== Segment start ==

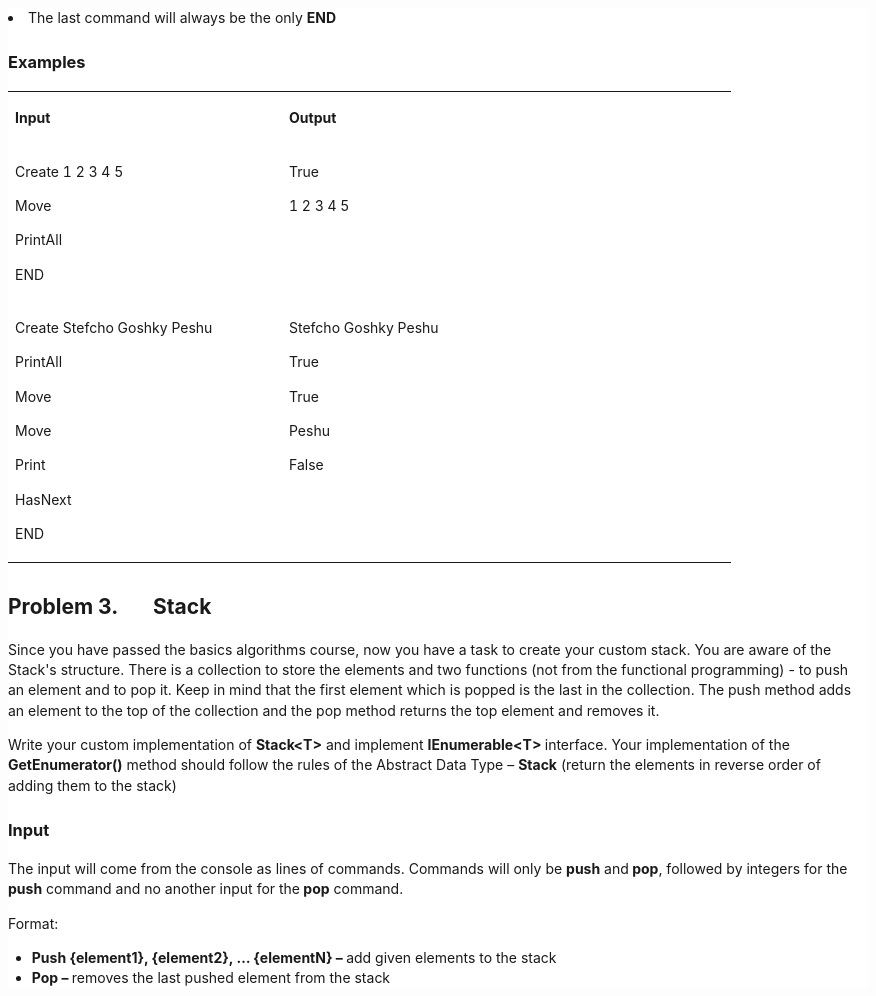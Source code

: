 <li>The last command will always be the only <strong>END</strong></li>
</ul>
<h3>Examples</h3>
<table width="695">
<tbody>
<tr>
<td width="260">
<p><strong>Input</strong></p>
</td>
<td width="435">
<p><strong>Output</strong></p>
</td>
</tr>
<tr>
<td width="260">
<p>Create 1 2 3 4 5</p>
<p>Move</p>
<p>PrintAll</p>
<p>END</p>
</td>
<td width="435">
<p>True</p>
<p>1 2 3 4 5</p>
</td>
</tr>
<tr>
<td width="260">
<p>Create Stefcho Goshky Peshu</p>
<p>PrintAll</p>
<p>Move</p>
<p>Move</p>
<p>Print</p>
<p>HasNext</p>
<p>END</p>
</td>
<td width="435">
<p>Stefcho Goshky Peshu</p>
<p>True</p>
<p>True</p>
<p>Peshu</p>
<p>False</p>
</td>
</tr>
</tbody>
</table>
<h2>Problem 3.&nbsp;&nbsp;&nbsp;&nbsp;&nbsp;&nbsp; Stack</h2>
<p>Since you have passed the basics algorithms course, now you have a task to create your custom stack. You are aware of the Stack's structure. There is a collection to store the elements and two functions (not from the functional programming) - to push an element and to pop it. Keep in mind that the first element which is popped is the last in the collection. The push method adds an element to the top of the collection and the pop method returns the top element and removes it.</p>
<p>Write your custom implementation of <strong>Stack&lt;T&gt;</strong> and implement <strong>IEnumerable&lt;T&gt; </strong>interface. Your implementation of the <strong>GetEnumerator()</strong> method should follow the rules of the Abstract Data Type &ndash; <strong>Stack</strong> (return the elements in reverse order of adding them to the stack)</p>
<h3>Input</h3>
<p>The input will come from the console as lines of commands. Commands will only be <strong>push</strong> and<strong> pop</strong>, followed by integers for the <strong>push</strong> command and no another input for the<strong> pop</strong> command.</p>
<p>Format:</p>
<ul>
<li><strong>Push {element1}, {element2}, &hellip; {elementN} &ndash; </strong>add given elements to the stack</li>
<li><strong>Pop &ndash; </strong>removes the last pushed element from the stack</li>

== Segment end ==
== Segment start ==

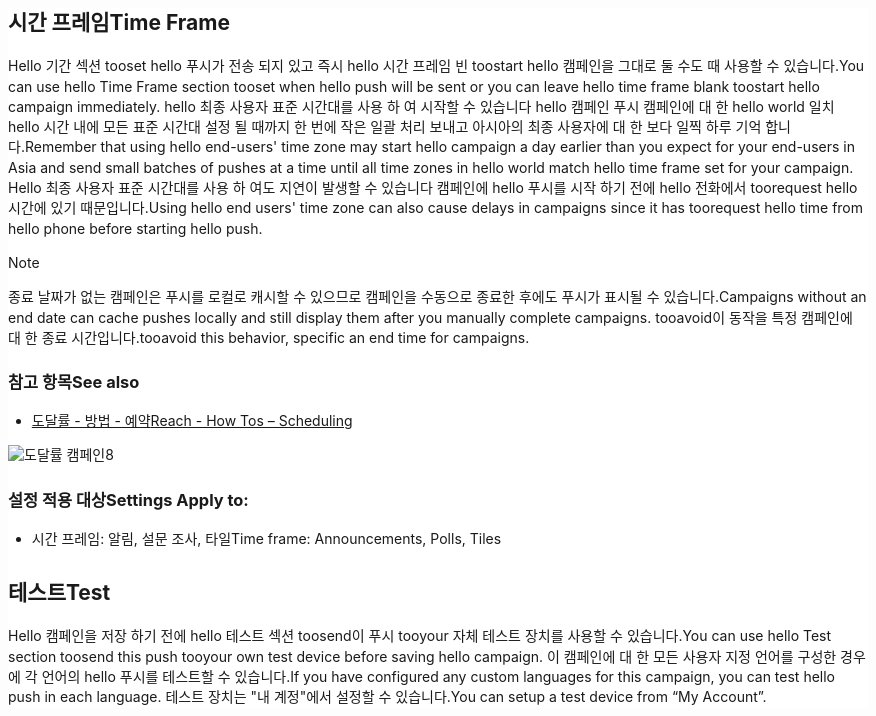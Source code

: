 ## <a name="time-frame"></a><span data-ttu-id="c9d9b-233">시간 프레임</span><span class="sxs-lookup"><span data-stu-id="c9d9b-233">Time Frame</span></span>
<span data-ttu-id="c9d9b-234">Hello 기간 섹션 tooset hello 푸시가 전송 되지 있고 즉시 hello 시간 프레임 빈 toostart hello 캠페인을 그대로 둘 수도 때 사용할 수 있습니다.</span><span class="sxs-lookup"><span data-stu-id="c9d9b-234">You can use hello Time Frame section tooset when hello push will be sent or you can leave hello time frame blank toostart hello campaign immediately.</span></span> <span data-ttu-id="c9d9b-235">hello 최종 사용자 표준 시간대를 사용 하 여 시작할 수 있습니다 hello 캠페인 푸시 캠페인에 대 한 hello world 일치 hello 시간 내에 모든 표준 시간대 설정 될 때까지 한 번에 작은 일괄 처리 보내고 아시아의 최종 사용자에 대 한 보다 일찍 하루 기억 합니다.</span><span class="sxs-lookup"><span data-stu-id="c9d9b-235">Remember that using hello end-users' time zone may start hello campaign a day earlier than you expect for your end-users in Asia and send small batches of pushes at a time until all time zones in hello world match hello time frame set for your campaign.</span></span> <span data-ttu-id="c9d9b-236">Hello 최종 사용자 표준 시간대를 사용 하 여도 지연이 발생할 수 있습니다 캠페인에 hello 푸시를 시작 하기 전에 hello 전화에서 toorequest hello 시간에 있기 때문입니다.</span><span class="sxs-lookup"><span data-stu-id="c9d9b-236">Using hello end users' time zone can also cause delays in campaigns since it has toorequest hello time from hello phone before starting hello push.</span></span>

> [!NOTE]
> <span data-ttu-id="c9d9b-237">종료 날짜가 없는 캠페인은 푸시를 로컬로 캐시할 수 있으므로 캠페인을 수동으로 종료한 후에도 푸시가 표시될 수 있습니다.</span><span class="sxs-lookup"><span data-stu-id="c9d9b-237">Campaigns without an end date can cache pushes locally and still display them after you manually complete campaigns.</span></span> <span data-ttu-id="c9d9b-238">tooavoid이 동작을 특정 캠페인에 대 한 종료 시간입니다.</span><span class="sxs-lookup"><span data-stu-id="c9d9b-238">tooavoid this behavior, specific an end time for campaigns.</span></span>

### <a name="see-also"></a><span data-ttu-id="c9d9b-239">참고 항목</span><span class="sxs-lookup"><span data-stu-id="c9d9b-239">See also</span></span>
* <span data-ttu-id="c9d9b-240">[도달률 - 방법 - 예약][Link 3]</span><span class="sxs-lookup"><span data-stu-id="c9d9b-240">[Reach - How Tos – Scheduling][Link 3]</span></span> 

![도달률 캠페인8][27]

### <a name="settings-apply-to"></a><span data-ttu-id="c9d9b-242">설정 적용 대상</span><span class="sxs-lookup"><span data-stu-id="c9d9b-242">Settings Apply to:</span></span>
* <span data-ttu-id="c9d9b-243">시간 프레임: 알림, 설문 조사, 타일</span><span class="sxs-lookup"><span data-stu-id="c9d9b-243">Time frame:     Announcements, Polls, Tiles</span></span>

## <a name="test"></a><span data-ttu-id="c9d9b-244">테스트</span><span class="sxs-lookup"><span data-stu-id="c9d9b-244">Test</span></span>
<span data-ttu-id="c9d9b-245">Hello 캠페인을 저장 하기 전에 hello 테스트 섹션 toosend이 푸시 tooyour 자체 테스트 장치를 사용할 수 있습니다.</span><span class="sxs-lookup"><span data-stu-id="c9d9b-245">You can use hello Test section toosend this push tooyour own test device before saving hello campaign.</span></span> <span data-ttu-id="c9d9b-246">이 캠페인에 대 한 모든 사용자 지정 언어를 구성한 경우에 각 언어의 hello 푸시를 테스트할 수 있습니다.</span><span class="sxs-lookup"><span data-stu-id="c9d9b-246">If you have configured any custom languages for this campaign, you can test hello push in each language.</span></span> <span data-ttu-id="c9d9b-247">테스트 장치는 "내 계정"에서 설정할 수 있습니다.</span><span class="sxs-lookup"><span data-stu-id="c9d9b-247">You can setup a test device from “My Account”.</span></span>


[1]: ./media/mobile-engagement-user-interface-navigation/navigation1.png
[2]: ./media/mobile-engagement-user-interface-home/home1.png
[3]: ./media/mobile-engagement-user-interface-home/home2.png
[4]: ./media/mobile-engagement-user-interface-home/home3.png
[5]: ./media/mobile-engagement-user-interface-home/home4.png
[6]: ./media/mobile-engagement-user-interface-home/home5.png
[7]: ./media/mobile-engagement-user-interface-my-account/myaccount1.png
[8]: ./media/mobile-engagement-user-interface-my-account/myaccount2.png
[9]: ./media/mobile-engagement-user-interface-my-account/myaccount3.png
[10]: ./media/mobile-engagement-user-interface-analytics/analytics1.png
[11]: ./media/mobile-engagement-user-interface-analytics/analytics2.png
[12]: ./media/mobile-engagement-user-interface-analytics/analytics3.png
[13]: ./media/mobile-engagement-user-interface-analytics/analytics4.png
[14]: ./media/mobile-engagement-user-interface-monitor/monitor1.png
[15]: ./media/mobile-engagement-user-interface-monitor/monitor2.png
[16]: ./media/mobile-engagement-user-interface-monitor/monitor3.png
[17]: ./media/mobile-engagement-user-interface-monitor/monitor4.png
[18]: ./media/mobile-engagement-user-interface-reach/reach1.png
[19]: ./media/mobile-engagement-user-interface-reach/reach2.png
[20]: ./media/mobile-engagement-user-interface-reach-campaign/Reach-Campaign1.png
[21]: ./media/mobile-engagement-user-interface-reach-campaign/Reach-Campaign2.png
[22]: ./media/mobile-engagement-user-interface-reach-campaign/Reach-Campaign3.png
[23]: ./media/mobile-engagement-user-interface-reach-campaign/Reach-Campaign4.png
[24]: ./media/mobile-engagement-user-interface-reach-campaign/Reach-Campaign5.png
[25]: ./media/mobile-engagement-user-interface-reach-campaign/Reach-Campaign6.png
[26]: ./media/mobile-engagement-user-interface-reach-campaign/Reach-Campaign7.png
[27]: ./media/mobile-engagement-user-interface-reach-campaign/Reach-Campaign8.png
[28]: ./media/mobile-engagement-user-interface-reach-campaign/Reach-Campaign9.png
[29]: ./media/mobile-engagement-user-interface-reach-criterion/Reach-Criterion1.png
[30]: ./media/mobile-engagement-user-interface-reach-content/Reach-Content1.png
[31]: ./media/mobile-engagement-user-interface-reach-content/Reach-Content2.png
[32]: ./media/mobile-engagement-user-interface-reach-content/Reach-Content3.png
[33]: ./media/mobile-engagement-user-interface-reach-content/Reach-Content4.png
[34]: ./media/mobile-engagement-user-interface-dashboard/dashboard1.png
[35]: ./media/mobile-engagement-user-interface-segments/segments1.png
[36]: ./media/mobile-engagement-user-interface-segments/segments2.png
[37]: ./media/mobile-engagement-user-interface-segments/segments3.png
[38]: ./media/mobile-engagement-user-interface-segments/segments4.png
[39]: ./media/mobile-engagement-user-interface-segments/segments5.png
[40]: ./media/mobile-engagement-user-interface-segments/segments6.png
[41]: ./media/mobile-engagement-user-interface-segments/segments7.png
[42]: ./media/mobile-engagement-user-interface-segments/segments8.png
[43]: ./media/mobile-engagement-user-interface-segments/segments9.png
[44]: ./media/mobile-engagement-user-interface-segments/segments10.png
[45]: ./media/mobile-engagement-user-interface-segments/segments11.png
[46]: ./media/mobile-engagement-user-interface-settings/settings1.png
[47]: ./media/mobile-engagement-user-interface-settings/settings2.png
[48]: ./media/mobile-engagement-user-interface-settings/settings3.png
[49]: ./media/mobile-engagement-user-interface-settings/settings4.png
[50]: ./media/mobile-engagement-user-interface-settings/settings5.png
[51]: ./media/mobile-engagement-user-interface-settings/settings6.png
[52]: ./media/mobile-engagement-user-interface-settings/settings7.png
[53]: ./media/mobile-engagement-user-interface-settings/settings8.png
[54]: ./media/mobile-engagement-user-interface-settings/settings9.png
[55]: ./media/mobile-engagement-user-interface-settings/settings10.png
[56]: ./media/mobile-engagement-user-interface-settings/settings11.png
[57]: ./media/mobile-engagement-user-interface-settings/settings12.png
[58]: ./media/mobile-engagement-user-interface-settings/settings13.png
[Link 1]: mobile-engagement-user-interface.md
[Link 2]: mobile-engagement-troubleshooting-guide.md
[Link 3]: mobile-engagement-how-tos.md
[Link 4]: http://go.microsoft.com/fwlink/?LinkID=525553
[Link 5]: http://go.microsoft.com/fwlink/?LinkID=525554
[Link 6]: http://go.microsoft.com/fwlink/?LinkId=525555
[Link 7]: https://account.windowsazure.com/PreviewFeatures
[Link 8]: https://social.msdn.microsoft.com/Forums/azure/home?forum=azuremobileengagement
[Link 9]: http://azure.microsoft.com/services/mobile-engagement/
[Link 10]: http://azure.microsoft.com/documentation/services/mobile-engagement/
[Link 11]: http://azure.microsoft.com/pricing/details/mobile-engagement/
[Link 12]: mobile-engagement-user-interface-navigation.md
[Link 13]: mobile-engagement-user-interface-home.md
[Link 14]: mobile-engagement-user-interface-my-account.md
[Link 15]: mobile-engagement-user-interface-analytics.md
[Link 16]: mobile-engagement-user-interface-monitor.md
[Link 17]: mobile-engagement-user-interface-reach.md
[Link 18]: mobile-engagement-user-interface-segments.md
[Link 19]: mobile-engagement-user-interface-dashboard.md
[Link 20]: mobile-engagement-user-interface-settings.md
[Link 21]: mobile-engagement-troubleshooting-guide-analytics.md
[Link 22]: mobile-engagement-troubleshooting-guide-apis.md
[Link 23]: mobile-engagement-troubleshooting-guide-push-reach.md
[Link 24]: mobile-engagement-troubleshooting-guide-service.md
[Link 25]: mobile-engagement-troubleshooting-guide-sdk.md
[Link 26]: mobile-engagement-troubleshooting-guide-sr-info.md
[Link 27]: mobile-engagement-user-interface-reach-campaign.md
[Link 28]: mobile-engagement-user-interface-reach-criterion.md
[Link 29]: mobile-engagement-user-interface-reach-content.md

== Segment end ==

- Problem to solve
Search the data for the string "monitor" and copy out every line where it is found.

- Result
[14]: ./media/mobile-engagement-user-interface-monitor/monitor1.png
[15]: ./media/mobile-engagement-user-interface-monitor/monitor2.png
[16]: ./media/mobile-engagement-user-interface-monitor/monitor3.png
[17]: ./media/mobile-engagement-user-interface-monitor/monitor4.png
[Link 16]: mobile-engagement-user-interface-monitor.md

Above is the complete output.